DuckDB is a database built for this age, and a particularly lovely one at that.
Say you run a robotaxi service. And you’re maintaining a growing dataset of interesting ride patterns in blob storage, that you’d like to understand better. The data is split into a separate Parquet file for each day. How do you share that dataset with an analyst?
You could just mail them everything, but the dataset is getting way too big for that. Plus it’d be out of date instantly. If this was a blogpost you would just send a link, but there isn’t really a single thing to link to here. And sending someone a hundred links to raw blobs in S3 can sour any working relationship.
Instead you whip up a little database, just for them:
# Send
import duckdb
db = duckdb.connect("weird_rides.db")
db.sql("""
CREATE VIEW weird_rides
AS SELECT pickup_at, dropoff_at, trip_distance, total_amount
FROM 's3://robotaxi-inc/daily-ride-data/*.parquet'
WHERE fare_amount > 100 AND trip_distance < 10.0
""")
db.close()
This produces a tiny file called weird_rides.db
. It contains none of the actual data. What
it does contain are the above instructions for how to work with this pile of blobs, as if it
were a single table of relevant data points.
You publish this database file to blob storage as well, right next to your data. Now you
have a single thing to link to: s3://robotaxi-inc/virtual-datasets/weird_rides.db
.
Instead of opening a web browser, the receipient of the link starts their own local DuckDB session, and attaches to the referenced database.
# Receive
import duckdb
conn = duckdb.connect()
conn.sql("""
ATTACH 's3://robotaxi-inc/virtual-datasets/weird_rides.db'
AS rides_db (READ_ONLY)
""")
conn.sql("SELECT * FROM rides_db.weird_rides LIMIT 5")

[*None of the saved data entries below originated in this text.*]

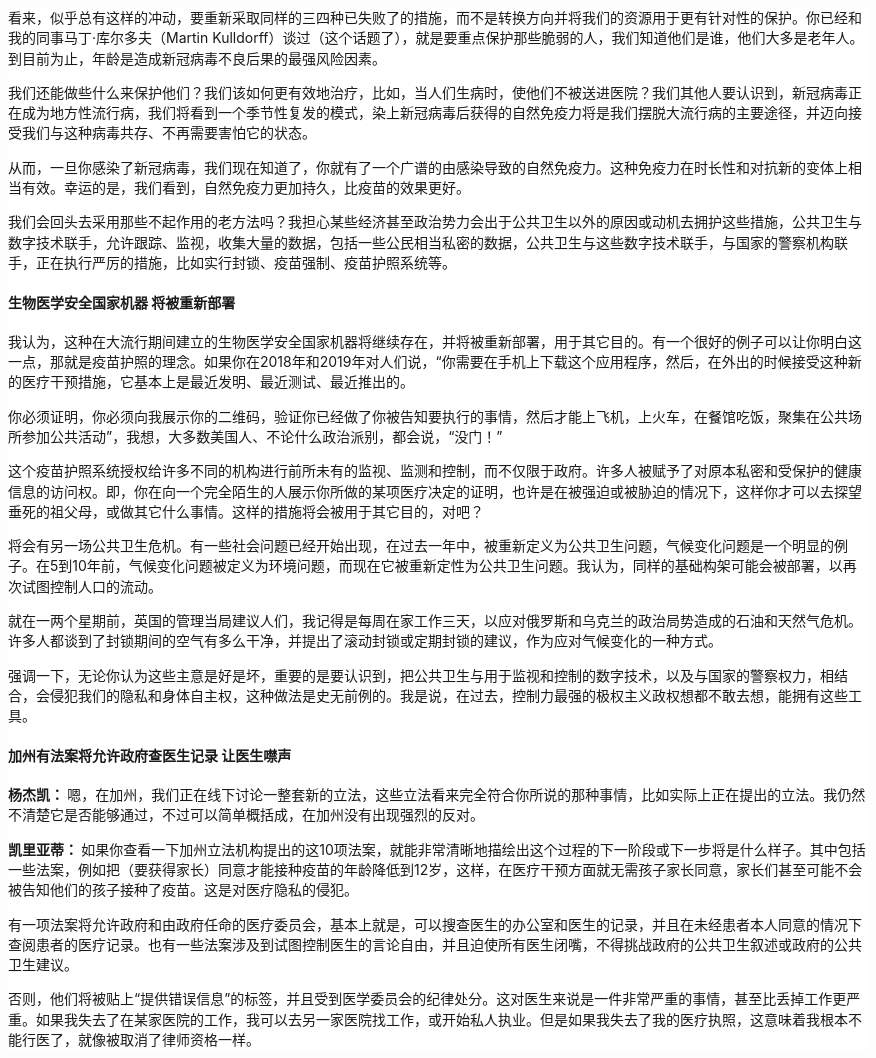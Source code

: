 <p>
 看来，似乎总有这样的冲动，要重新采取同样的三四种已失败了的措施，而不是转换方向并将我们的资源用于更有针对性的保护。你已经和我的同事马丁‧库尔多夫（Martin Kulldorff）谈过（这个话题了），就是要重点保护那些脆弱的人，我们知道他们是谁，他们大多是老年人。到目前为止，年龄是造成新冠病毒不良后果的最强风险因素。
</p>
<p>
 我们还能做些什么来保护他们？我们该如何更有效地治疗，比如，当人们生病时，使他们不被送进医院？我们其他人要认识到，新冠病毒正在成为地方性流行病，我们将看到一个季节性复发的模式，染上新冠病毒后获得的自然免疫力将是我们摆脱大流行病的主要途径，并迈向接受我们与这种病毒共存、不再需要害怕它的状态。
</p>
<p>
 从而，一旦你感染了新冠病毒，我们现在知道了，你就有了一个广谱的由感染导致的自然免疫力。这种免疫力在时长性和对抗新的变体上相当有效。幸运的是，我们看到，自然免疫力更加持久，比疫苗的效果更好。
</p>
<p>
 我们会回头去采用那些不起作用的老方法吗？我担心某些经济甚至政治势力会出于公共卫生以外的原因或动机去拥护这些措施，公共卫生与数字技术联手，允许跟踪、监视，收集大量的数据，包括一些公民相当私密的数据，公共卫生与这些数字技术联手，与国家的警察机构联手，正在执行严厉的措施，比如实行封锁、疫苗强制、疫苗护照系统等。
</p>
<h4>
 生物医学安全国家机器 将被重新部署
</h4>
<p>
 我认为，这种在大流行期间建立的生物医学安全国家机器将继续存在，并将被重新部署，用于其它目的。有一个很好的例子可以让你明白这一点，那就是疫苗护照的理念。如果你在2018年和2019年对人们说，“你需要在手机上下载这个应用程序，然后，在外出的时候接受这种新的医疗干预措施，它基本上是最近发明、最近测试、最近推出的。
</p>
<p>
 你必须证明，你必须向我展示你的二维码，验证你已经做了你被告知要执行的事情，然后才能上飞机，上火车，在餐馆吃饭，聚集在公共场所参加公共活动”，我想，大多数美国人、不论什么政治派别，都会说，“没门！”
</p>
<p>
 这个疫苗护照系统授权给许多不同的机构进行前所未有的监视、监测和控制，而不仅限于政府。许多人被赋予了对原本私密和受保护的健康信息的访问权。即，你在向一个完全陌生的人展示你所做的某项医疗决定的证明，也许是在被强迫或被胁迫的情况下，这样你才可以去探望垂死的祖父母，或做其它什么事情。这样的措施将会被用于其它目的，对吧？
</p>
<p>
 将会有另一场公共卫生危机。有一些社会问题已经开始出现，在过去一年中，被重新定义为公共卫生问题，气候变化问题是一个明显的例子。在5到10年前，气候变化问题被定义为环境问题，而现在它被重新定性为公共卫生问题。我认为，同样的基础构架可能会被部署，以再次试图控制人口的流动。
</p>
<p>
 就在一两个星期前，英国的管理当局建议人们，我记得是每周在家工作三天，以应对俄罗斯和乌克兰的政治局势造成的石油和天然气危机。许多人都谈到了封锁期间的空气有多么干净，并提出了滚动封锁或定期封锁的建议，作为应对气候变化的一种方式。
</p>
<p>
 强调一下，无论你认为这些主意是好是坏，重要的是要认识到，把公共卫生与用于监视和控制的数字技术，以及与国家的警察权力，相结合，会侵犯我们的隐私和身体自主权，这种做法是史无前例的。我是说，在过去，控制力最强的极权主义政权想都不敢去想，能拥有这些工具。
</p>
<h4>
 加州有法案将允许政府查医生记录 让医生噤声
</h4>
<p>
 <strong>
  杨杰凯：
 </strong>
 嗯，在加州，我们正在线下讨论一整套新的立法，这些立法看来完全符合你所说的那种事情，比如实际上正在提出的立法。我仍然不清楚它是否能够通过，不过可以简单概括成，在加州没有出现强烈的反对。
</p>
<p>
 <strong>
  凯里亚蒂：
 </strong>
 如果你查看一下加州立法机构提出的这10项法案，就能非常清晰地描绘出这个过程的下一阶段或下一步将是什么样子。其中包括一些法案，例如把（要获得家长）同意才能接种疫苗的年龄降低到12岁，这样，在医疗干预方面就无需孩子家长同意，家长们甚至可能不会被告知他们的孩子接种了疫苗。这是对医疗隐私的侵犯。
</p>
<p>
 有一项法案将允许政府和由政府任命的医疗委员会，基本上就是，可以搜查医生的办公室和医生的记录，并且在未经患者本人同意的情况下查阅患者的医疗记录。也有一些法案涉及到试图控制医生的言论自由，并且迫使所有医生闭嘴，不得挑战政府的公共卫生叙述或政府的公共卫生建议。
</p>
<p>
 否则，他们将被贴上“提供错误信息”的标签，并且受到医学委员会的纪律处分。这对医生来说是一件非常严重的事情，甚至比丢掉工作更严重。如果我失去了在某家医院的工作，我可以去另一家医院找工作，或开始私人执业。但是如果我失去了我的医疗执照，这意味着我根本不能行医了，就像被取消了律师资格一样。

# ┌─────────────────────┬─────────────────────┬───────────────┬──────────────┐
# │ pickup_at │ dropoff_at │ trip_distance │ total_amount │
# │ timestamp │ timestamp │ float │ float │
# ├─────────────────────┼─────────────────────┼───────────────┼──────────────┤
# │ 2019-04-01 00:03:20 │ 2019-04-01 00:03:54 │ 0.0 │ 240.35 │
# │ 2019-04-01 00:16:16 │ 2019-04-01 00:16:21 │ 0.0 │ 138.36 │
# │ 2019-04-01 02:01:22 │ 2019-04-01 02:01:28 │ 0.0 │ 192.96 │
# │ 2019-04-01 06:26:44 │ 2019-04-01 06:27:14 │ 0.0 │ 115.3 │
# │ 2019-04-01 07:28:12 │ 2019-04-01 07:28:12 │ 0.0 │ 127.2 │
# └─────────────────────┴─────────────────────┴───────────────┴──────────────┘
This query is the first time that any data has to be downloaded from S3. DuckDB supports
partial reading, which
means that only the columns used in the definition of the weird_rides
view have to be
fetched, and that filters like fare_amount > 100
can be used to discard even more
irrelevant data during the download.
From the perspective of the receiver, this way of accessing the data will remain working unchanged, almost no matter what happens to the underlying data. Changes in format, different partitioning strategies, schema changes – through all of it the receiver’s view remains the same.
With DuckDB as a browser for the data cloud, relational datasets are always just a hyperlink away.